Assess processes, procedures, and controls for cloud-based systems and/or third-party services to determine compliance with applicable security laws, rules, and regulations; agency policies and procedures; contract requirements; and best practices.

(Price for service will be impacted by the size and complexity of the organization's Cloud-based IT environment in scope for assessment. Price will be determined by blended hourly rate times level of effort/hours. MSRP is blended hourly rate.)

Vulnerability Scanning

Perform automated scanning (for example using NMap and Nessus) to identify potential security vulnerabilities for network-connected devices including firewalls, routers, servers, workstations, and printers. Scanning can be performed from outside the network perimeter, inside the perimeter, or both. Could include scanning and assessment of wireless networks.

(Price for service will be impacted by the size and complexity of the organization's network in scope for scanning and whether scanning will be external, internal, or both. Price will be determined by blended hourly rate times level of effort/hours. MSRP is blended hourly rate.)

Web Application Scanning

Perform automated scanning (for example using Nessus plug-ins, AppScan, WebInspect, etc) to identify potential security vulnerabilities for web applications. Scanning can be performed from outside the network perimeter (DMZ), inside the perimeter, or both.
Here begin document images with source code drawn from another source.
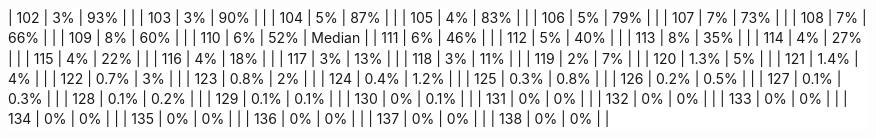 | 102 | 3% | 93% |  |
| 103 | 3% | 90% |  |
| 104 | 5% | 87% |  |
| 105 | 4% | 83% |  |
| 106 | 5% | 79% |  |
| 107 | 7% | 73% |  |
| 108 | 7% | 66% |  |
| 109 | 8% | 60% |  |
| 110 | 6% | 52% | Median |
| 111 | 6% | 46% |  |
| 112 | 5% | 40% |  |
| 113 | 8% | 35% |  |
| 114 | 4% | 27% |  |
| 115 | 4% | 22% |  |
| 116 | 4% | 18% |  |
| 117 | 3% | 13% |  |
| 118 | 3% | 11% |  |
| 119 | 2% | 7% |  |
| 120 | 1.3% | 5% |  |
| 121 | 1.4% | 4% |  |
| 122 | 0.7% | 3% |  |
| 123 | 0.8% | 2% |  |
| 124 | 0.4% | 1.2% |  |
| 125 | 0.3% | 0.8% |  |
| 126 | 0.2% | 0.5% |  |
| 127 | 0.1% | 0.3% |  |
| 128 | 0.1% | 0.2% |  |
| 129 | 0.1% | 0.1% |  |
| 130 | 0% | 0.1% |  |
| 131 | 0% | 0% |  |
| 132 | 0% | 0% |  |
| 133 | 0% | 0% |  |
| 134 | 0% | 0% |  |
| 135 | 0% | 0% |  |
| 136 | 0% | 0% |  |
| 137 | 0% | 0% |  |
| 138 | 0% | 0% |  |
(Price for service will be impacted by the number and complexity of the organization's web applications in scope for scanning and whether scanning will be external, internal, or both. Price will be determined by blended hourly rate times level of effort/hours. MSRP is blended hourly rate.)

Social Engineering Testing

Perform social engineering testing. Social engineering attacks take place on two levels: physical and psychological. Regardless of the method used, the main objective is to convince the person disclosing the information that the social engineer is in fact a person they can trust with sensitive information. We focus on both the physical and psychological aspects of social engineering. We use a variety of techniques to test for security weaknesses, which could include, but are not limited to: Foot printing to gather information for exploitation; Impersonation and persuasion, such as impersonating help desk personnel to persuade users to provide system credentials; Internet/Intranet/email spoofing, such as email phishing; Sanitation reconnaissance ("dumpster diving”); Use of “media drops”, such as planting USB devices.

(Price for service will be impacted by the size and complexity of the organization including the number of locations and employees to be tested. Price will be determined by blended hourly rate times level of effort/hours. MSRP is blended hourly rate.)